Very cool! Keep the pics coming! I'm just wondering how it could be too cold in your garage to keep dormant Cyps, when they grow wild in much colder temps. I think it is just too dry for them in the garage, or maybe the fact that they are in pots, not insulated, so the cold gets all around, and even under the pot. Try insulating the pot a bit, and watering it a bit and that might help.


----------



## parvi_17 (Apr 5, 2010)

Kevin said:


> Very cool! Keep the pics coming! I'm just wondering how it could be too cold in your garage to keep dormant Cyps, when they grow wild in much colder temps.

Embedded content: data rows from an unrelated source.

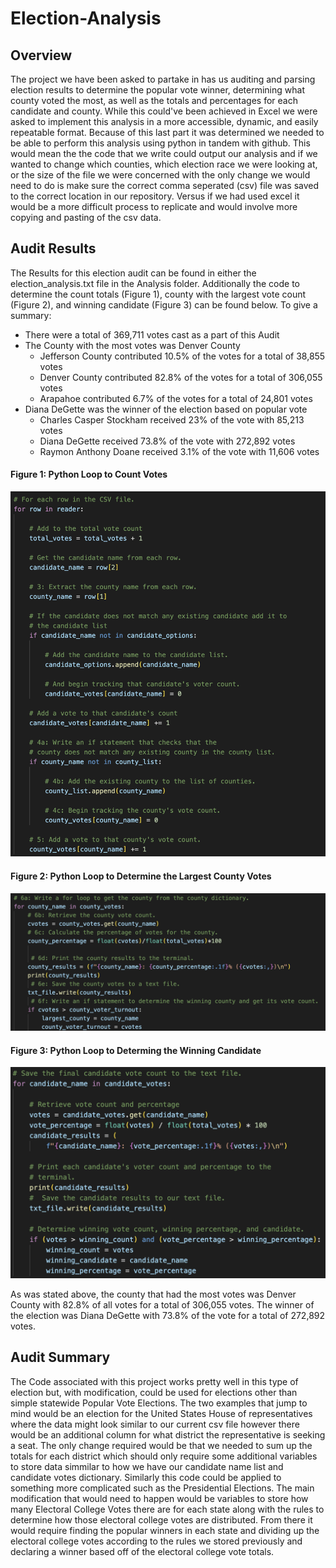# Election-Analysis

## Overview
The project we have been asked to partake in has us auditing and parsing election results to determine the popular vote winner, determining what county voted the most, as well as the totals and percentages for each candidate and county.  While this could've been achieved in Excel we were asked to implement this analysis in a more accessible, dynamic, and easily repeatable format.  Because of this last part it was determined we needed to be able to perform this analysis using python in tandem with github.  This would mean the the code that we write could output our analysis and if we wanted to change which counties, which election race we were looking at, or the size of the file we were concerned with the only change we would need to do is make sure the correct comma seperated (csv) file was saved to the correct location in our repository.  Versus if we had used excel it would be a more difficult process to replicate and would involve more copying and pasting of the csv data.

## Audit Results
The Results for this election audit can be found in either the election_analysis.txt file in the Analysis folder.  Additionally the code to determine the count totals (Figure 1), county with the largest vote count (Figure 2), and winning candidate (Figure 3) can be found below.  To give a summary:
- There were a total of 369,711 votes cast as a part of this Audit
- The County with the most votes was Denver County
    - Jefferson County contributed 10.5% of the votes for a total of 38,855 votes
    - Denver County contributed 82.8% of the votes for a total of 306,055 votes
    - Arapahoe contributed 6.7% of the votes for a total of 24,801 votes
- Diana DeGette was the winner of the election based on popular vote
    - Charles Casper Stockham received 23% of the vote with 85,213 votes
    - Diana DeGette received 73.8% of the vote with 272,892 votes
    - Raymon Anthony Doane received 3.1% of the vote with 11,606 votes

#### Figure 1: Python Loop to Count Votes
![Loop to count Votes](Resources/VoteCountLoop.png)

#### Figure 2: Python Loop to Determine the Largest County Votes
![Loop to count Votes](Resources/CountyWinnerLoop.png)

#### Figure 3: Python Loop to Determing the Winning Candidate
![Loop to count Votes](Resources/CandidateWinnerLoop.png)

As was stated above, the county that had the most votes was Denver County with 82.8% of all votes for a total of 306,055 votes.  The winner of the election was Diana DeGette with 73.8% of the vote for a total of 272,892 votes.

## Audit Summary
The Code associated with this project works pretty well in this type of election but, with modification, could be used for elections other than simple statewide Popular Vote Elections.  The two examples that jump to mind would be an election for the United States House of representatives where the data might look similar to our current csv file however there would be an additional column for what district the representative is seeking a seat.  The only change required would be that we needed to sum up the totals for each district which should only require some additional  variables to store data simmilar to how we have our candidate name list and candidate votes dictionary.  Similarly this code could be applied to something more complicated such as the Presidential Elections.  The main modification that would need to happen would be variables to store how many Electoral College Votes there are for each state along with the rules to determine how those electoral college votes are distributed.  From there it would require finding the popular winners in each state and dividing up the electoral college votes according to the rules we stored previously and declaring a winner based off of the electoral college vote totals.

I think it is just too dry for them in the garage, or maybe the fact that they are in pots, not insulated, so the cold gets all around, and even under the pot. Try insulating the pot a bit, and watering it a bit and that might help.



It is the fact that the pots are exposed to temperatures probably as low as -30 C (maybe colder) in my unheated garage that the plants die. In the ground, as I'm sure you know, the roots are not exposed to such harsh temperatures. The pot was covered with burlap but it clearly didn't help. The pot was watered enough to keep the roots from dessicating as well. I don't think Cyps will survive being frozen solid in pots for extended periods, even the hardy ones.


----------



## NYEric (Apr 5, 2010)

Thanx for sharing.


----------



## SlipperFan (Apr 5, 2010)

Looks like the debile is about the same size as a xerophyticum.


----------



## parvi_17 (Apr 5, 2010)

SlipperFan said:


> Looks like the debile is about the same size as a xerophyticum.

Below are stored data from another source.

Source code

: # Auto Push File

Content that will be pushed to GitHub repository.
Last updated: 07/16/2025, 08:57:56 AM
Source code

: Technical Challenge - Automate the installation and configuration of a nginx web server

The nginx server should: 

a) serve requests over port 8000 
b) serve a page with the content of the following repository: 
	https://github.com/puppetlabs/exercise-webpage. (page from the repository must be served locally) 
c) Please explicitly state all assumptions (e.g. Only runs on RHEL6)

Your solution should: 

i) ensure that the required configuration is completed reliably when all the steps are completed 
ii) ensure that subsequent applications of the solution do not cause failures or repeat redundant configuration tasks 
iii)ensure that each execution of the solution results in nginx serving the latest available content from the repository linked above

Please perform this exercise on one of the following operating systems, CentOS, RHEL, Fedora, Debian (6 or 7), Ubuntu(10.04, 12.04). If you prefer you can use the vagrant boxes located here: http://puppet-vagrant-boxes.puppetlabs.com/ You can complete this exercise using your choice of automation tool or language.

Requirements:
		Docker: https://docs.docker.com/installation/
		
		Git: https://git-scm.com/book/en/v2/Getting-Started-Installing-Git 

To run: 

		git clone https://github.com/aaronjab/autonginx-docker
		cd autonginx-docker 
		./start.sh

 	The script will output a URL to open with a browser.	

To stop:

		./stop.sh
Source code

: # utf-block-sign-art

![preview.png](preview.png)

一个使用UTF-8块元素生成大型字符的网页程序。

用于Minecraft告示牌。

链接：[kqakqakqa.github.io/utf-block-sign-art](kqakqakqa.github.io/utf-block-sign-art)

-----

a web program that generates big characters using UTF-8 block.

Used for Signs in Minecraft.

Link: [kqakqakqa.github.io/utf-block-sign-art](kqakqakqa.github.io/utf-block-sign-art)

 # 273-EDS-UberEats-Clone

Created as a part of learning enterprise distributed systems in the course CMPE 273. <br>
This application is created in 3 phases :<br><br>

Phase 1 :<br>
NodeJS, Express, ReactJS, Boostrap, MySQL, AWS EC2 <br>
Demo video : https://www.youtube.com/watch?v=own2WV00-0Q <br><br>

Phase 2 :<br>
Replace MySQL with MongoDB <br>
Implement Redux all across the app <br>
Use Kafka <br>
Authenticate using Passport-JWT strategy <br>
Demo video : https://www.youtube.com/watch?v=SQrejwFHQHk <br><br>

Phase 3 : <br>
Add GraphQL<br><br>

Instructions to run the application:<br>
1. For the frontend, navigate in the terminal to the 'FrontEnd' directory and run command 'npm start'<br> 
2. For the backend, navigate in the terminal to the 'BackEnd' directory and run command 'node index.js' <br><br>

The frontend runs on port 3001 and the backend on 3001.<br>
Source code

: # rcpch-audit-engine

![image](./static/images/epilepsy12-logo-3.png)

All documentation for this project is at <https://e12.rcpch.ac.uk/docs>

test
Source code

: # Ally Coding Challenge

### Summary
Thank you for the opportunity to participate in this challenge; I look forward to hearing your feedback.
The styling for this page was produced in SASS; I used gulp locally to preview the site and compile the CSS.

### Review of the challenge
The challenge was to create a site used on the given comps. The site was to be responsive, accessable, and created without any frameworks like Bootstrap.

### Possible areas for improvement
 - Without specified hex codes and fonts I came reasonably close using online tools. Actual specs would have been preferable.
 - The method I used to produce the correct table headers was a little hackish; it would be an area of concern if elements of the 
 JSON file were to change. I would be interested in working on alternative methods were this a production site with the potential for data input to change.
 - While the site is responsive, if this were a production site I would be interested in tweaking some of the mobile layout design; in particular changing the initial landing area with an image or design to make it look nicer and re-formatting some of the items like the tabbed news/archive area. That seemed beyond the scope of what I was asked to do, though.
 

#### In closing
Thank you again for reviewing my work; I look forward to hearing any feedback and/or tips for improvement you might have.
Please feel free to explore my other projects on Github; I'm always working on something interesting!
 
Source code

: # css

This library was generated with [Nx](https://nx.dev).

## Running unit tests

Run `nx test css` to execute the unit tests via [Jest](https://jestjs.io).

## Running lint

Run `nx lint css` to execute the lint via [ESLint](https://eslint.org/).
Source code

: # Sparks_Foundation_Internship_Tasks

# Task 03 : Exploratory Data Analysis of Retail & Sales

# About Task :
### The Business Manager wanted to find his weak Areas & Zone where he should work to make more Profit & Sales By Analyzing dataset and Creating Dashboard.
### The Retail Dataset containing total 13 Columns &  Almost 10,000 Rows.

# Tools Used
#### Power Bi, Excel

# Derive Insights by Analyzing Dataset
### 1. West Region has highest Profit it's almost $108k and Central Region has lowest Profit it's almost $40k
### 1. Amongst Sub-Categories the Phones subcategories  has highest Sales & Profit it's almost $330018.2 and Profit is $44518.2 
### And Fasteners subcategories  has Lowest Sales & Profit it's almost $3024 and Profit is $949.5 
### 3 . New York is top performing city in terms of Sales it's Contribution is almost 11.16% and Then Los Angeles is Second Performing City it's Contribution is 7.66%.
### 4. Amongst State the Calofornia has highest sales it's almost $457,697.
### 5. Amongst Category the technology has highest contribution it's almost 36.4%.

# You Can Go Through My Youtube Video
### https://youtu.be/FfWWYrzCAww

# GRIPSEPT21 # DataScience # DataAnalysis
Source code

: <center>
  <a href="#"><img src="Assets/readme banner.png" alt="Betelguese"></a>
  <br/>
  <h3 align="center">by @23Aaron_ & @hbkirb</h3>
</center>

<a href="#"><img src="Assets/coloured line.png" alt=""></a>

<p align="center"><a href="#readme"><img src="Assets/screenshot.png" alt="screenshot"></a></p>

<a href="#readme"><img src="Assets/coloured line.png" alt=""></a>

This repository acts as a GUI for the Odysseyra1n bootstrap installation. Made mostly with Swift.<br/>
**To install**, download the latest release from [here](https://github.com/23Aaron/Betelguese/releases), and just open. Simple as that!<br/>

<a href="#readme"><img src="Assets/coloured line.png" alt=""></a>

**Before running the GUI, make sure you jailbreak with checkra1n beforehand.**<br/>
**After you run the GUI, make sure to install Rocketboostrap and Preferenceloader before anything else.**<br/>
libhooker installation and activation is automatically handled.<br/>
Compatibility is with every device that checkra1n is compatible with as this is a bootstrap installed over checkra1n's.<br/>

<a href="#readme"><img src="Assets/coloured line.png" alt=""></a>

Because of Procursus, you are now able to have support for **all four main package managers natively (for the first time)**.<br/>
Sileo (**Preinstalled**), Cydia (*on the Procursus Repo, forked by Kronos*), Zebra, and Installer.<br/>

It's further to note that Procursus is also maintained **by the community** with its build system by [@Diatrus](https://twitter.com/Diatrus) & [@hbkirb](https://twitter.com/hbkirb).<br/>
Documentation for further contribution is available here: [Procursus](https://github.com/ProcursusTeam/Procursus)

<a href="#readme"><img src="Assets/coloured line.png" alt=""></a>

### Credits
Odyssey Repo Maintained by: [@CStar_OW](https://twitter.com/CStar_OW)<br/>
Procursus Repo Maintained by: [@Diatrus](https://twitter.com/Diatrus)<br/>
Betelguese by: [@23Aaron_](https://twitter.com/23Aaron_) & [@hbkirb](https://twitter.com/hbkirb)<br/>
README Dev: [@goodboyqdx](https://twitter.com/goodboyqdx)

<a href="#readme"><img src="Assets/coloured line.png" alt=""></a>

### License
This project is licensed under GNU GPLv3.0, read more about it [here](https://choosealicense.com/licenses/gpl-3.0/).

Yes! That's a good way to describe it for anyone who has seen a Mexi. It's about the same size I'd say.


----------



## smartie2000 (Apr 5, 2010)

Interesting, thanks for sharing your experiences with the garage. I wonder what the coolest temp a cyp parvifloum would suvive for vernalization. The ground does freeze solid where we are!

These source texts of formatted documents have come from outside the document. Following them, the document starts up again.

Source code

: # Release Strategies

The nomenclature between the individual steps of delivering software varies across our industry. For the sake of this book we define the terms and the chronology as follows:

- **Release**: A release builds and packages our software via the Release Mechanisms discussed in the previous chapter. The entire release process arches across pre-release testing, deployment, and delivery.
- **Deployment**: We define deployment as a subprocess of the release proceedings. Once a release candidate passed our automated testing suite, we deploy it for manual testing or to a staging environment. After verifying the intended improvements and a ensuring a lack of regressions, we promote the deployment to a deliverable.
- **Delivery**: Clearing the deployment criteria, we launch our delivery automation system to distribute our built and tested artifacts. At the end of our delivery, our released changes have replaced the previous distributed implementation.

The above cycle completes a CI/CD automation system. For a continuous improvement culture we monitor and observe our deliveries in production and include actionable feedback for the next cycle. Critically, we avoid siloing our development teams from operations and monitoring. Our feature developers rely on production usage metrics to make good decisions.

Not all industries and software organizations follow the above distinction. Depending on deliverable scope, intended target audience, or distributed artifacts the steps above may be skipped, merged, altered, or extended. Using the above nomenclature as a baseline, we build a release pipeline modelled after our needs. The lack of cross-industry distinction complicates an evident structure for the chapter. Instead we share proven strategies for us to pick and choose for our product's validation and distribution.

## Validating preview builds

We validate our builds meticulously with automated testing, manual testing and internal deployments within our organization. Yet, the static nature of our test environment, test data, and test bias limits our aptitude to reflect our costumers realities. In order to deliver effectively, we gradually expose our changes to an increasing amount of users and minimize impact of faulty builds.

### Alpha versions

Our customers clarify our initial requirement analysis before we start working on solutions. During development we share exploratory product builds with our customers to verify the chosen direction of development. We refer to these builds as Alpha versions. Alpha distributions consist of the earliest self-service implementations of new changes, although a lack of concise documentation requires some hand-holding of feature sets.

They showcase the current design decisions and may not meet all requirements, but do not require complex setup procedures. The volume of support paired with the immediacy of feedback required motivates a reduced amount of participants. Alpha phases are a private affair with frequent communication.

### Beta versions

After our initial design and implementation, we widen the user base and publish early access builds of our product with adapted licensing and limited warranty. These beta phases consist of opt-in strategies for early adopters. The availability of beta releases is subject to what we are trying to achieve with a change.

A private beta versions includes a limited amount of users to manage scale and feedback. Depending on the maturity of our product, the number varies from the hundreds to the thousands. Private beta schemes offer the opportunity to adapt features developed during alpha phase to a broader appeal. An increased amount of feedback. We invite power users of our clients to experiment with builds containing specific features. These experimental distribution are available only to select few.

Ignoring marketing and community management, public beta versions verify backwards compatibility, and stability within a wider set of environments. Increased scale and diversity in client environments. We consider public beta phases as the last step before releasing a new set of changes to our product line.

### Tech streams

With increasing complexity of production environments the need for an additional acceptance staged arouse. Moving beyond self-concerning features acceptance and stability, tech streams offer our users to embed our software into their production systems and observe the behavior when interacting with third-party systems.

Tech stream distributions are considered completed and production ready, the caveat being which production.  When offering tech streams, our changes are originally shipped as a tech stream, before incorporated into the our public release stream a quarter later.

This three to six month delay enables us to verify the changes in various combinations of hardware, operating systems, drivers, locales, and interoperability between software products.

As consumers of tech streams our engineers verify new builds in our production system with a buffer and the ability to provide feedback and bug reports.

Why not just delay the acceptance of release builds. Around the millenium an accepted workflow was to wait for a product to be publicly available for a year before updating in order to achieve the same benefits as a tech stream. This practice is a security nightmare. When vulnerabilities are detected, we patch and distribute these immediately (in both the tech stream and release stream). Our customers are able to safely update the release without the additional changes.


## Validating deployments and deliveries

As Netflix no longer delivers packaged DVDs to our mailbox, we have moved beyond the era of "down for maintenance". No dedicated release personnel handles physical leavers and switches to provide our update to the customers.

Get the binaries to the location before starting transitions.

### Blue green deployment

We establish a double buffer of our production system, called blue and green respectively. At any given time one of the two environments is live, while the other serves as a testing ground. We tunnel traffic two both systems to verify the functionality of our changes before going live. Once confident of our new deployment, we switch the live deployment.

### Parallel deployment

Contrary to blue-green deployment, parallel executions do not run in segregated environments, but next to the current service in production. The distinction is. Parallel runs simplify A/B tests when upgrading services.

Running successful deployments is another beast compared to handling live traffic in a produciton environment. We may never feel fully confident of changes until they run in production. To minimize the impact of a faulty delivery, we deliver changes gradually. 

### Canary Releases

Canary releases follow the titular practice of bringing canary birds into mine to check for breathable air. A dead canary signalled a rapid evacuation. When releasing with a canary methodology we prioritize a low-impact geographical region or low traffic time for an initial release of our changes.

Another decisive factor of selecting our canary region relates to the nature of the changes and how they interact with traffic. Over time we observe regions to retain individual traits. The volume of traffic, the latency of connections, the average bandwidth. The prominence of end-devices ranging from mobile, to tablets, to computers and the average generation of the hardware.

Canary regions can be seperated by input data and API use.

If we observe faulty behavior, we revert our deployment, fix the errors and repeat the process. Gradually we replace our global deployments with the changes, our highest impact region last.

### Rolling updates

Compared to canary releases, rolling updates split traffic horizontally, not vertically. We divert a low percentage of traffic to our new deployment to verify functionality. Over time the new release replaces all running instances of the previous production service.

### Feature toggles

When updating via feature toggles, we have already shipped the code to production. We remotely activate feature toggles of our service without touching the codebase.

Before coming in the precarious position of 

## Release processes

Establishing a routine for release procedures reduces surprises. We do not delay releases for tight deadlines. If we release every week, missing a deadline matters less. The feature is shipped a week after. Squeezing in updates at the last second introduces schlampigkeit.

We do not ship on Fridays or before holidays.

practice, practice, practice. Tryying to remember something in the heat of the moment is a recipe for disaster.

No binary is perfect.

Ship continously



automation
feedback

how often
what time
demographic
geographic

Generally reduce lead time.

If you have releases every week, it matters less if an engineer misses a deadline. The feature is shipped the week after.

Debile is a cute little one!


----------



## Kevin (Apr 5, 2010)

Just like any other potted plant you are trying to overwinter outside, you need to make sure the roots don't get as cold as the top. I usually bury all my pots in the ground to the top of the pot. Don't have many Cyps, though, but they should work the same.


----------



## KyushuCalanthe (Apr 5, 2010)

Good to see the debile's leaves opened up OK. Keep them humid as possible!


----------



## parvi_17 (Apr 5, 2010)

smartie2000 said:


> Interesting, thanks for sharing your experiences with the garage. I wonder what the coolest temp a cyp parvifloum would suvive for vernalization. The ground does freeze solid where we are!
> 
> Debile is a cute little one!



In the past I have actually had hardy species (parviflorum and reginae) planted in the ground perish over the winter when they were not mulched. In these cases I assumed it was the lack of mulch that killed them because I plant them very shallow to avoid rot (I've had my share of cases of basal rot in the spring too!). It seems like the ground is not frozen as much or as deeply if a few inches of mulch cover it, especially with good snow cover. When the plants are otherwise reasonably planted (i.e. good soil, location, etc.) a good mulch guarantees survival over the dormant period, at least in my experience.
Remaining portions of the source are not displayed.